La chute de la gauche Manu Chao
Crise. Après la fuite d’Evo Morales de Bolivie, les gauches latino-américaines tombent le masque.
Ils sont une centaine, qui tapent sur des casseroles. Ils crient : « Mexique, mon frère, n’héberge pas le tyran ! » puis, au président mexicain, « Lopez Obrador, tu as vendu ta nation ! » ou « Les rats, sortez de là ! » Il fait froid, en ce soir de novembre, dans cette rue chic de la zone sud de La Paz, à 3 600 mètres d’altitude.

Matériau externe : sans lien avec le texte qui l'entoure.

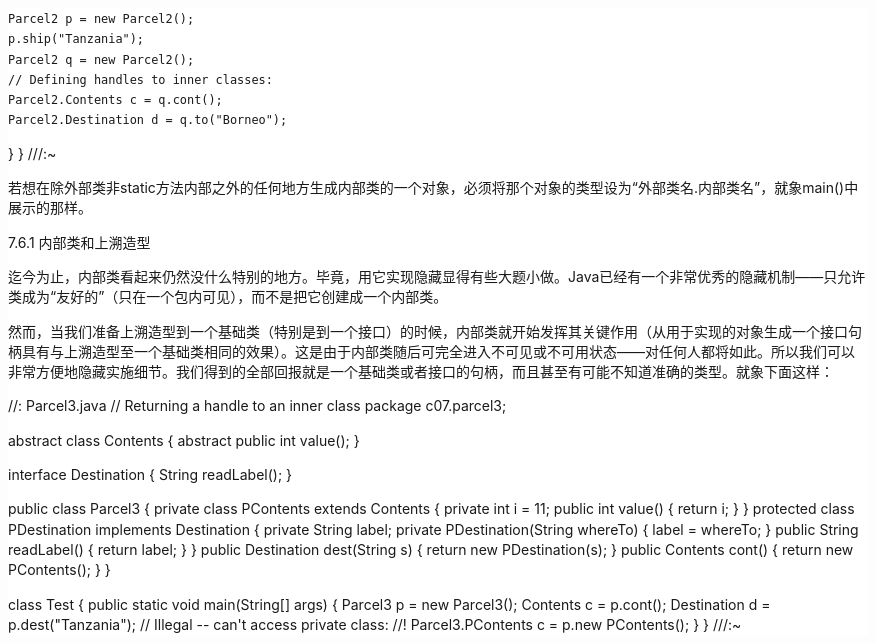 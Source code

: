     Parcel2 p = new Parcel2();
    p.ship("Tanzania");
    Parcel2 q = new Parcel2();
    // Defining handles to inner classes:
    Parcel2.Contents c = q.cont();
    Parcel2.Destination d = q.to("Borneo");
  }
} ///:~

若想在除外部类非static方法内部之外的任何地方生成内部类的一个对象，必须将那个对象的类型设为“外部类名.内部类名”，就象main()中展示的那样。

7.6.1 内部类和上溯造型

迄今为止，内部类看起来仍然没什么特别的地方。毕竟，用它实现隐藏显得有些大题小做。Java已经有一个非常优秀的隐藏机制——只允许类成为“友好的”（只在一个包内可见），而不是把它创建成一个内部类。

然而，当我们准备上溯造型到一个基础类（特别是到一个接口）的时候，内部类就开始发挥其关键作用（从用于实现的对象生成一个接口句柄具有与上溯造型至一个基础类相同的效果）。这是由于内部类随后可完全进入不可见或不可用状态——对任何人都将如此。所以我们可以非常方便地隐藏实施细节。我们得到的全部回报就是一个基础类或者接口的句柄，而且甚至有可能不知道准确的类型。就象下面这样：

//: Parcel3.java
// Returning a handle to an inner class
package c07.parcel3;

abstract class Contents {
  abstract public int value();
}

interface Destination {
  String readLabel();
}

public class Parcel3 {
  private class PContents extends Contents {
    private int i = 11;
    public int value() { return i; }
  }
  protected class PDestination
      implements Destination {
    private String label;
    private PDestination(String whereTo) {
      label = whereTo;
    }
    public String readLabel() { return label; }
  }
  public Destination dest(String s) {
    return new PDestination(s);
  }
  public Contents cont() { 
    return new PContents(); 
  }
}

class Test {
  public static void main(String[] args) {
    Parcel3 p = new Parcel3();
    Contents c = p.cont();
    Destination d = p.dest("Tanzania");
    // Illegal -- can't access private class:
    //! Parcel3.PContents c = p.new PContents();
  }
} ///:~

Mais les esprits du groupe qui fait le siège de l’ambassade du Mexique sont échauffés. «Des ministres d’Evo Morales y sont réfugiés, alors que certains sont des criminels ! » lance Carolina, kinésithérapeute de 50 ans. A côté, Diego Ayoroa a beau n’avoir que 18 ans, son indignation est étayée : « Le gouvernement mexicain aide trop Morales, il viole l’article 5 du traité de Montevideo sur l’asile. Et Evo s’offre des mets de luxe ! »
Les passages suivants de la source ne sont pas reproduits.